1.4 — L-shaped concrete slab

(a) Area = 6 × 4 + 3 × 2 = 24 + 6 = 30 m².
(b) V = 30 × 0.10 = 3 m³.
(c) Cost = 3 × $185 = $555.

1.5 — Grain silo (cylinder + cone, d = 4 m)

(a) r = 2 m. V_cyl = π(2)²(8) = 32π m³.
(b) V_cone = ⅓ × π(2)²(2) = 8π/3 m³ = (8π/3) m³.
(c) Total = 32π + 8π/3 = (96π + 8π)/3 = 104π/3 ≈ 108.9 m³ = 108.9 kL (1 d.p.).

2.1 — Explain your thinking (sample response)

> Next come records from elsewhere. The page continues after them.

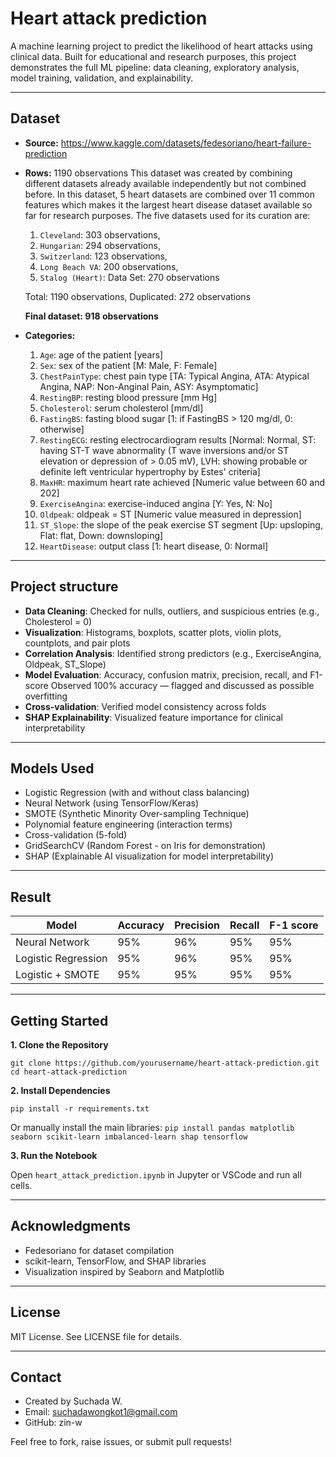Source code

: # Heart attack prediction

A machine learning project to predict the likelihood of heart attacks using clinical data. Built for educational and research purposes, this project demonstrates the full ML pipeline: data cleaning, exploratory analysis, model training, validation, and explainability.

___
## Dataset

- **Source:** https://www.kaggle.com/datasets/fedesoriano/heart-failure-prediction
- **Rows:** 1190 observations
  This dataset was created by combining different datasets already available independently but not combined before. In this dataset, 5 heart datasets are combined over 11 common features which makes it the largest heart disease dataset available so far for research purposes. The five datasets used for its curation are:
  1. `Cleveland`: 303 observations,
  2. `Hungarian`: 294 observations,
  3. `Switzerland`: 123 observations,
  4. `Long Beach VA`: 200 observations,
  5. `Stalog (Heart)`: Data Set: 270 observations

  Total: 1190 observations,
  Duplicated: 272 observations

  **Final dataset: 918 observations**
  
- **Categories:**
  1. `Age`: age of the patient [years]
  2. `Sex`: sex of the patient [M: Male, F: Female]
  3. `ChestPainType`: chest pain type [TA: Typical Angina, ATA: Atypical Angina, NAP: Non-Anginal Pain, ASY: Asymptomatic]
  4. `RestingBP`: resting blood pressure [mm Hg]
  5. `Cholesterol`: serum cholesterol [mm/dl]
  6. `FastingBS`: fasting blood sugar [1: if FastingBS > 120 mg/dl, 0: otherwise]
  7. `RestingECG`: resting electrocardiogram results [Normal: Normal, ST: having ST-T wave abnormality (T wave inversions and/or ST elevation or depression of > 0.05 mV), LVH: showing probable or definite left ventricular hypertrophy by Estes' criteria]
  8. `MaxHR`: maximum heart rate achieved [Numeric value between 60 and 202]
  9. `ExerciseAngina`: exercise-induced angina [Y: Yes, N: No]
  10. `Oldpeak`: oldpeak = ST [Numeric value measured in depression]
  11. `ST_Slope`: the slope of the peak exercise ST segment [Up: upsloping, Flat: flat, Down: downsloping]
  12. `HeartDisease`: output class [1: heart disease, 0: Normal]
 
___


## Project structure

- **Data Cleaning**: Checked for nulls, outliers, and suspicious entries (e.g., Cholesterol = 0)
- **Visualization**: Histograms, boxplots, scatter plots, violin plots, countplots, and pair plots
- **Correlation Analysis**: Identified strong predictors (e.g., ExerciseAngina, Oldpeak, ST_Slope)
- **Model Evaluation**: Accuracy, confusion matrix, precision, recall, and F1-score Observed 100% accuracy — flagged and discussed as possible overfitting
- **Cross-validation**: Verified model consistency across folds
- **SHAP Explainability**: Visualized feature importance for clinical interpretability

___

## Models Used

- Logistic Regression (with and without class balancing)
- Neural Network (using TensorFlow/Keras)
- SMOTE (Synthetic Minority Over-sampling Technique)
- Polynomial feature engineering (interaction terms)
- Cross-validation (5-fold)
- GridSearchCV (Random Forest - on Iris for demonstration)
- SHAP (Explainable AI visualization for model interpretability)

___

## Result

| Model               | Accuracy | Precision | Recall | F-1 score |
|---------------------|----------|-----------|--------|-----------|
| Neural Network      | 95%      | 96%       | 95%    | 95%       |
| Logistic Regression | 95%      | 96%       | 95%    | 95%       |
| Logistic + SMOTE    | 95%      | 95%       | 95%    | 95%       |

___

## Getting Started

**1. Clone the Repository**

`git clone https://github.com/yourusername/heart-attack-prediction.git
cd heart-attack-prediction`

**2. Install Dependencies**

`pip install -r requirements.txt`

Or manually install the main libraries:
`pip install pandas matplotlib seaborn scikit-learn imbalanced-learn shap tensorflow`

**3. Run the Notebook**

Open `heart_attack_prediction.ipynb` in Jupyter or VSCode and run all cells.
___

## Acknowledgments

- Fedesoriano for dataset compilation
- scikit-learn, TensorFlow, and SHAP libraries
- Visualization inspired by Seaborn and Matplotlib
___

## License

MIT License. See LICENSE file for details.
___

## Contact

- Created by Suchada W.
- Email: suchadawongkot1@gmail.com
- GitHub: zin-w

Feel free to fork, raise issues, or submit pull requests!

(i) Subtraction is more efficient because the block and the hole are both single simple solids whose volumes you can compute in one calculation each — V_block = lwh and V_hole = πr²h. One subtraction gives the answer, and using π is unavoidable because the hole really is circular.
(ii) The "4 blocks around the hole" approach would not work: once a round hole is drilled, the leftover wood does not have flat sides next to the hole — each "block" would have a curved cut-out where the cylinder used to be. Those curved-edge pieces are not rectangular prisms, so lwh doesn't apply and the calculation breaks.
(iii) The addition strategy is better when the composite is genuinely two or more simple shapes joined at a flat face — for example, the trophy in 1.2 (block + cylinder stacked) or the shed in 1.1 (rectangular prism + triangular prism roof). In those cases each part is a clean simple solid and no curved leftover appears.

Marking: 1 for naming subtraction's efficiency, 1 for the curved-edge problem of the "4 blocks" idea, 1 for a clear example where addition is appropriate, 1 for full-sentence communication.